Official text of the President's comments here.

This is deja vu all over again.  When the US Treasury looted Drexel Burnham of a quarter trillion dollars, the culprit was "junk bonds."  Immediately after the arrest and imprisonment of innovator Michael Milken, the FTC allowed the (regulated) trade in "high risk" (versus "blue chip") bonds.

Now, here, too, President Obama wants to limit high risk investments that he does not understand.

Granted that "some" or even "many" so-called "traders" might not understand them, so what?  Einstein claimed publicly not to understand quantum mechanics -- and given his weakness in mathematics, he might not have been kidding -- but quantum mechanics is real and so were and are the (ahem) derivatives that were and are traded.

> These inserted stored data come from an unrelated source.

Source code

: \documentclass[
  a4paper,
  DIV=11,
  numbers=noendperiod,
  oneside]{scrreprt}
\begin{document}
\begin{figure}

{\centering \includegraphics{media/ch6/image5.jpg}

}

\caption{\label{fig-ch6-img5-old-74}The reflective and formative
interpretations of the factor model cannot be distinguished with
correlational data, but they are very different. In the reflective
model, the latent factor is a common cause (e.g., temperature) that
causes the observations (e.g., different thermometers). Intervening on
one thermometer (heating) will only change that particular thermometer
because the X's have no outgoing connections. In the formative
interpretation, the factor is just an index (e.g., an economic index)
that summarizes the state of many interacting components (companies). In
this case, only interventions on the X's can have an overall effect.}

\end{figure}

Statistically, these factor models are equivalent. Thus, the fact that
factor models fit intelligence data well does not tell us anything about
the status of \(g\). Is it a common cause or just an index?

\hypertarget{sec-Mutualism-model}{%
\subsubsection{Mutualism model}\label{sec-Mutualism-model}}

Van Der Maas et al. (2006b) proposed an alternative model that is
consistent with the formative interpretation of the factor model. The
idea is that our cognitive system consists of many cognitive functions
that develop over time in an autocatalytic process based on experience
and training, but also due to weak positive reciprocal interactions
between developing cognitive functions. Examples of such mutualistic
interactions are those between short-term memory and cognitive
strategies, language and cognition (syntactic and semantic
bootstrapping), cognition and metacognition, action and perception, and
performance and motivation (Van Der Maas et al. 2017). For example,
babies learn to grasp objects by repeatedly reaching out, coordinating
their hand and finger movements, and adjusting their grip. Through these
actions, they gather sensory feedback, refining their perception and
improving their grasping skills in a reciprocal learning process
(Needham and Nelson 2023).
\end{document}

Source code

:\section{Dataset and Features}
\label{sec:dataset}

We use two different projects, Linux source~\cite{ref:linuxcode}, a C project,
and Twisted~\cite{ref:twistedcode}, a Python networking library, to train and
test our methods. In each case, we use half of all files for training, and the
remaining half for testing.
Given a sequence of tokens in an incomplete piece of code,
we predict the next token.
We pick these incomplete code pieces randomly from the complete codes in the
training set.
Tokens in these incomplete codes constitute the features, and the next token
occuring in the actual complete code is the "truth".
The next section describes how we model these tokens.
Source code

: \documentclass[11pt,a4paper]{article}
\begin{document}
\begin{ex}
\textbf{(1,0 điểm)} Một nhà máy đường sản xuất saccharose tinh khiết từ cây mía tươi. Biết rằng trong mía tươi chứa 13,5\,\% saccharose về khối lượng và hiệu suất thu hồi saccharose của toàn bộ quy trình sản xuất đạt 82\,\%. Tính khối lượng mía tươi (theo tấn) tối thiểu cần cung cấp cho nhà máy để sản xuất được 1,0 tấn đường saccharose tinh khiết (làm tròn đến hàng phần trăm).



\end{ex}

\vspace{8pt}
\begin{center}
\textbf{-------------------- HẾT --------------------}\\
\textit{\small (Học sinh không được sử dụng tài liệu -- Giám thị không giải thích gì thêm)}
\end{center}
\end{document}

We objectivists are hot for gold and silver as if they were given to us by the gods themselves, but they are only "derivatives" for cows.  In the 19th century, Sir William Ridgeway showed that the mina of silver and the shekel of gold are the value of a slab of bronze not surprisingly the size and shape of an oxhide.  When you get down to brass tacks, a Federal Reserve Note is a mystical derivative.  Who cares?  Only muscle-mystics of limited ability to abstract abstractions.

So, among the many moral questions is the basic practical problem:  Is America going to be prohibited from high yield risks that the President cannot understand, or are Americans going to be allowed to create new forms of wealth?